Plain-text document sources:
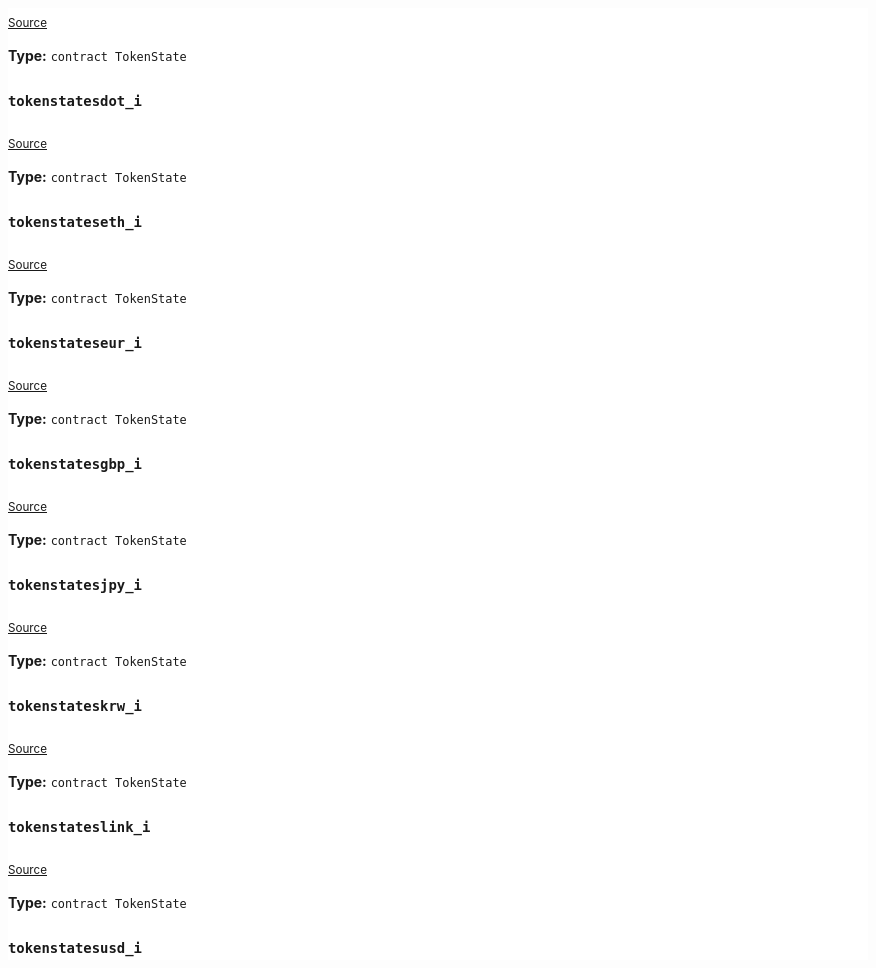 <sub>[Source](https://github.com/Synthetixio/synthetix/tree/v2.56.0-alpha/contracts/migrations/Migration_Alkaid.sol#L146)</sub>

**Type:** `contract TokenState`

### `tokenstatesdot_i`

<sub>[Source](https://github.com/Synthetixio/synthetix/tree/v2.56.0-alpha/contracts/migrations/Migration_Alkaid.sol#L140)</sub>

**Type:** `contract TokenState`

### `tokenstateseth_i`

<sub>[Source](https://github.com/Synthetixio/synthetix/tree/v2.56.0-alpha/contracts/migrations/Migration_Alkaid.sol#L116)</sub>

**Type:** `contract TokenState`

### `tokenstateseur_i`

<sub>[Source](https://github.com/Synthetixio/synthetix/tree/v2.56.0-alpha/contracts/migrations/Migration_Alkaid.sol#L74)</sub>

**Type:** `contract TokenState`

### `tokenstatesgbp_i`

<sub>[Source](https://github.com/Synthetixio/synthetix/tree/v2.56.0-alpha/contracts/migrations/Migration_Alkaid.sol#L92)</sub>

**Type:** `contract TokenState`

### `tokenstatesjpy_i`

<sub>[Source](https://github.com/Synthetixio/synthetix/tree/v2.56.0-alpha/contracts/migrations/Migration_Alkaid.sol#L80)</sub>

**Type:** `contract TokenState`

### `tokenstateskrw_i`

<sub>[Source](https://github.com/Synthetixio/synthetix/tree/v2.56.0-alpha/contracts/migrations/Migration_Alkaid.sol#L104)</sub>

**Type:** `contract TokenState`

### `tokenstateslink_i`

<sub>[Source](https://github.com/Synthetixio/synthetix/tree/v2.56.0-alpha/contracts/migrations/Migration_Alkaid.sol#L122)</sub>

**Type:** `contract TokenState`

### `tokenstatesusd_i`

▶ TASK REQUIREMENTS
Pictures excluded, set down all the entries exactly.

▶ TASK SOLUTION
 <sub>[Source](https://github.com/Synthetixio/synthetix/tree/v2.56.0-alpha/contracts/migrations/Migration_Alkaid.sol#L146)</sub>

**Type:** `contract TokenState`

### `tokenstatesdot_i`

<sub>[Source](https://github.com/Synthetixio/synthetix/tree/v2.56.0-alpha/contracts/migrations/Migration_Alkaid.sol#L140)</sub>

**Type:** `contract TokenState`

### `tokenstateseth_i`

<sub>[Source](https://github.com/Synthetixio/synthetix/tree/v2.56.0-alpha/contracts/migrations/Migration_Alkaid.sol#L116)</sub>

**Type:** `contract TokenState`

### `tokenstateseur_i`

<sub>[Source](https://github.com/Synthetixio/synthetix/tree/v2.56.0-alpha/contracts/migrations/Migration_Alkaid.sol#L74)</sub>

**Type:** `contract TokenState`

### `tokenstatesgbp_i`

<sub>[Source](https://github.com/Synthetixio/synthetix/tree/v2.56.0-alpha/contracts/migrations/Migration_Alkaid.sol#L92)</sub>

**Type:** `contract TokenState`

### `tokenstatesjpy_i`

<sub>[Source](https://github.com/Synthetixio/synthetix/tree/v2.56.0-alpha/contracts/migrations/Migration_Alkaid.sol#L80)</sub>

**Type:** `contract TokenState`

### `tokenstateskrw_i`

<sub>[Source](https://github.com/Synthetixio/synthetix/tree/v2.56.0-alpha/contracts/migrations/Migration_Alkaid.sol#L104)</sub>

**Type:** `contract TokenState`

### `tokenstateslink_i`

<sub>[Source](https://github.com/Synthetixio/synthetix/tree/v2.56.0-alpha/contracts/migrations/Migration_Alkaid.sol#L122)</sub>

**Type:** `contract TokenState`

### `tokenstatesusd_i`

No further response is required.